### THE DATA ###
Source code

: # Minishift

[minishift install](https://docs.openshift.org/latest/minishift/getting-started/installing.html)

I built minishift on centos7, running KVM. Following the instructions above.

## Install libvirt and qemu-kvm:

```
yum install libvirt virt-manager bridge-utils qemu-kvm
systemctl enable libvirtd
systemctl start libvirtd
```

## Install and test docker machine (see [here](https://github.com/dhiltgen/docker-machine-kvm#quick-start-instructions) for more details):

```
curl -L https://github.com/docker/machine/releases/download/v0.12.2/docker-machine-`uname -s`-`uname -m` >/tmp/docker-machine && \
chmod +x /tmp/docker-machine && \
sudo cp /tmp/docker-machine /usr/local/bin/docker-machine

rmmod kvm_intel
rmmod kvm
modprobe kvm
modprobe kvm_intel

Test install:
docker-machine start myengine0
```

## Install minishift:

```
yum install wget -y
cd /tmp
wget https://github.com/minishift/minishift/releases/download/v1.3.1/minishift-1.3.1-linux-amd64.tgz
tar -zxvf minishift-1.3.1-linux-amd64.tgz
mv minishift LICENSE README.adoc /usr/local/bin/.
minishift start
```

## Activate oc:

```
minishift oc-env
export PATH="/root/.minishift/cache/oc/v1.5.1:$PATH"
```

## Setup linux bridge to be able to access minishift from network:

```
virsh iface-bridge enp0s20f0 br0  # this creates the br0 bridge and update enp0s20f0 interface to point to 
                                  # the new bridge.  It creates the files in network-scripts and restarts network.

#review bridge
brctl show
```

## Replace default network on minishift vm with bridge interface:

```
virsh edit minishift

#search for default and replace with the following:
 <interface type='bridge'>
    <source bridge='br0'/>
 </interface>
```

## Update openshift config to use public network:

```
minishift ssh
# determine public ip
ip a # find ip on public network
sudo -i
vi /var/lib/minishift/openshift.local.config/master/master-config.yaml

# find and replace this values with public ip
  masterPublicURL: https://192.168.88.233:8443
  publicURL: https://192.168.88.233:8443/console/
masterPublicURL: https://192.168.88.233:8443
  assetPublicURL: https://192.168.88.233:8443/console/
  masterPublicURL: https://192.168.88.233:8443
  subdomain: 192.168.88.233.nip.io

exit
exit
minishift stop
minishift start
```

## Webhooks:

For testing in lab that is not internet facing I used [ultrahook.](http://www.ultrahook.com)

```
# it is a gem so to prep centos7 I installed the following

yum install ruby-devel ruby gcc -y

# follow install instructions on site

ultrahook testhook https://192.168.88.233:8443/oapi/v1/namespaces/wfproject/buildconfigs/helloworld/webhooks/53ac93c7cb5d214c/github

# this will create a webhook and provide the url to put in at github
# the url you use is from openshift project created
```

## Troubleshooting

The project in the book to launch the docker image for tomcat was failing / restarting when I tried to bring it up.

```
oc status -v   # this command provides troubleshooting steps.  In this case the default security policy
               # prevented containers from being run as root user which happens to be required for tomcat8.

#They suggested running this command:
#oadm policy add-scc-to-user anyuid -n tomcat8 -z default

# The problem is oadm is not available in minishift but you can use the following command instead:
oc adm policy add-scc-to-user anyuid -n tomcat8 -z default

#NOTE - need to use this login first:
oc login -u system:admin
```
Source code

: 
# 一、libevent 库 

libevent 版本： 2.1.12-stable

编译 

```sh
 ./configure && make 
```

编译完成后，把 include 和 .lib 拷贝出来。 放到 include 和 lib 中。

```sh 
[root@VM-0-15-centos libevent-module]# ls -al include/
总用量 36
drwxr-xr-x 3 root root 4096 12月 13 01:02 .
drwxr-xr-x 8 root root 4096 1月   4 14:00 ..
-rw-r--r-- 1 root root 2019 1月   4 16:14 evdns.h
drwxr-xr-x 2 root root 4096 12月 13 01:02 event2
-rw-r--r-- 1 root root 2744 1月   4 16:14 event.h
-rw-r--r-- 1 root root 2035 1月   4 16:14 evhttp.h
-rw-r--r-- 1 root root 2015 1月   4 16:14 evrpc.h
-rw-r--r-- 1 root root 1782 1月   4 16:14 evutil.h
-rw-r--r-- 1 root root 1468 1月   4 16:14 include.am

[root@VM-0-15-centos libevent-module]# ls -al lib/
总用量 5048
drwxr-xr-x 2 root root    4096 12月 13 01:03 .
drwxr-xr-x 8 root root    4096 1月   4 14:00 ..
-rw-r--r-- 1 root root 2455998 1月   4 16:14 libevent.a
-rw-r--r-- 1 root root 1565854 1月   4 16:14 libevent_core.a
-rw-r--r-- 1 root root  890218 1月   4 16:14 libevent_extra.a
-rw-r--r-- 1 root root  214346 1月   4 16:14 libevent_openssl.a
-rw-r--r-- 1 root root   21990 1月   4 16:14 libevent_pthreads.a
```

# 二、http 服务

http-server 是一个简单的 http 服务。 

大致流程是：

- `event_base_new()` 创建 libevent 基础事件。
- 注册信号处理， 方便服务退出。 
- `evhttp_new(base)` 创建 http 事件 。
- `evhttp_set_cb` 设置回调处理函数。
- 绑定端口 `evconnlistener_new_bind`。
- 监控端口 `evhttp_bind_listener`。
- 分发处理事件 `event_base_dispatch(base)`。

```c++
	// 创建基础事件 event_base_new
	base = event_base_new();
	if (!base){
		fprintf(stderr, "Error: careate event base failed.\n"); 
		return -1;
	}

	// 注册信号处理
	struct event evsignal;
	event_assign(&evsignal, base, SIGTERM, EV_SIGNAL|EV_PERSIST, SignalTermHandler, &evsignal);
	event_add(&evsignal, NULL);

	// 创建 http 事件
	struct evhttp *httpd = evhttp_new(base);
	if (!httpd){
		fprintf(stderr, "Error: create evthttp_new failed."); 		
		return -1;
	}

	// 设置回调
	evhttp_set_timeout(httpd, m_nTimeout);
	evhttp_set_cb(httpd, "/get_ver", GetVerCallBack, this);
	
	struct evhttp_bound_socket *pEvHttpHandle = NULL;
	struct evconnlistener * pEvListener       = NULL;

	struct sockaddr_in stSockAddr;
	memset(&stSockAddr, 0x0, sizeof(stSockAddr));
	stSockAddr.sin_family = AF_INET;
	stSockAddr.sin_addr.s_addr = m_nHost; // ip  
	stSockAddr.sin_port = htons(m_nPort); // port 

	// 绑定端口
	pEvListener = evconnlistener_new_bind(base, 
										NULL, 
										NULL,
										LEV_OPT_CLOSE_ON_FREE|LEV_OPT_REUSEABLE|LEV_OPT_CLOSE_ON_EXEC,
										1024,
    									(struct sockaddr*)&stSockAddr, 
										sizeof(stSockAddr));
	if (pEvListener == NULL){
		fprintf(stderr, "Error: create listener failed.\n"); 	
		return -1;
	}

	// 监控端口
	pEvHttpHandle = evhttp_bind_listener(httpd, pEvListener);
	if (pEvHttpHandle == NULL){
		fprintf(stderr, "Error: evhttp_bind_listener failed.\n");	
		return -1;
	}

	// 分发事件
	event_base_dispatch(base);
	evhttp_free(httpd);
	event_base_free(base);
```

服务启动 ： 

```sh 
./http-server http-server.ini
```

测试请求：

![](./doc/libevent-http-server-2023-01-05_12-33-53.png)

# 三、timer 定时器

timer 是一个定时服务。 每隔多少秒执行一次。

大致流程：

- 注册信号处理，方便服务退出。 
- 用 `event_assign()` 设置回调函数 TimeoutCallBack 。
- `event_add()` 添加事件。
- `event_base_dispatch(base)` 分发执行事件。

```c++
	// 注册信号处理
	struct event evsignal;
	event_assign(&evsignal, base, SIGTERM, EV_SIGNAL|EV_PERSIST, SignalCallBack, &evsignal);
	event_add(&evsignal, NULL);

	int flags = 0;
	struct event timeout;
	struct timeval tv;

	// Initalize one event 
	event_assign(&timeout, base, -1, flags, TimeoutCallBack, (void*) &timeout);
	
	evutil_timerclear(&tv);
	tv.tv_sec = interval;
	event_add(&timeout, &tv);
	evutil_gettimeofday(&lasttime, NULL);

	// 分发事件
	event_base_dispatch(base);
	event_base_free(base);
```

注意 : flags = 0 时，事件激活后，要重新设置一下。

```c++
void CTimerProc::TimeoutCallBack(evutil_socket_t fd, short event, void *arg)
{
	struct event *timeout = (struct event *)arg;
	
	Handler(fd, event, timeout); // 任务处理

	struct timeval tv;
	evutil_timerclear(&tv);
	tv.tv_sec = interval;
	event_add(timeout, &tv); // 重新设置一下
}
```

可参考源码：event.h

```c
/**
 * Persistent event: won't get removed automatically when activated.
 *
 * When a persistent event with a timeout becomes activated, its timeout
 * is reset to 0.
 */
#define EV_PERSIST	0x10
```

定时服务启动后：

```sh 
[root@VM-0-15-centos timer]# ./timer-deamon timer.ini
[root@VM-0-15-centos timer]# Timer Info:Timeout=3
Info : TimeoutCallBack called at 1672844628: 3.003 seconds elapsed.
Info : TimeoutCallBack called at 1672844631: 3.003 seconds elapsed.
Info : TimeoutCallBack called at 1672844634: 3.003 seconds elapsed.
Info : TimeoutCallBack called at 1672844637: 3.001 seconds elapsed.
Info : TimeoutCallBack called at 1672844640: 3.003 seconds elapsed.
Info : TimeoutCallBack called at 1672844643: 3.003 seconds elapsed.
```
###
*WORK TO COMPLETE*: This task calls for each line of the material that contains "stSockAddr".

*SOLUTION TO THIS EXERCISE*:
	struct sockaddr_in stSockAddr;
	memset(&stSockAddr, 0x0, sizeof(stSockAddr));
	stSockAddr.sin_family = AF_INET;
	stSockAddr.sin_addr.s_addr = m_nHost; // ip  
	stSockAddr.sin_port = htons(m_nPort); // port 
    									(struct sockaddr*)&stSockAddr, 
										sizeof(stSockAddr));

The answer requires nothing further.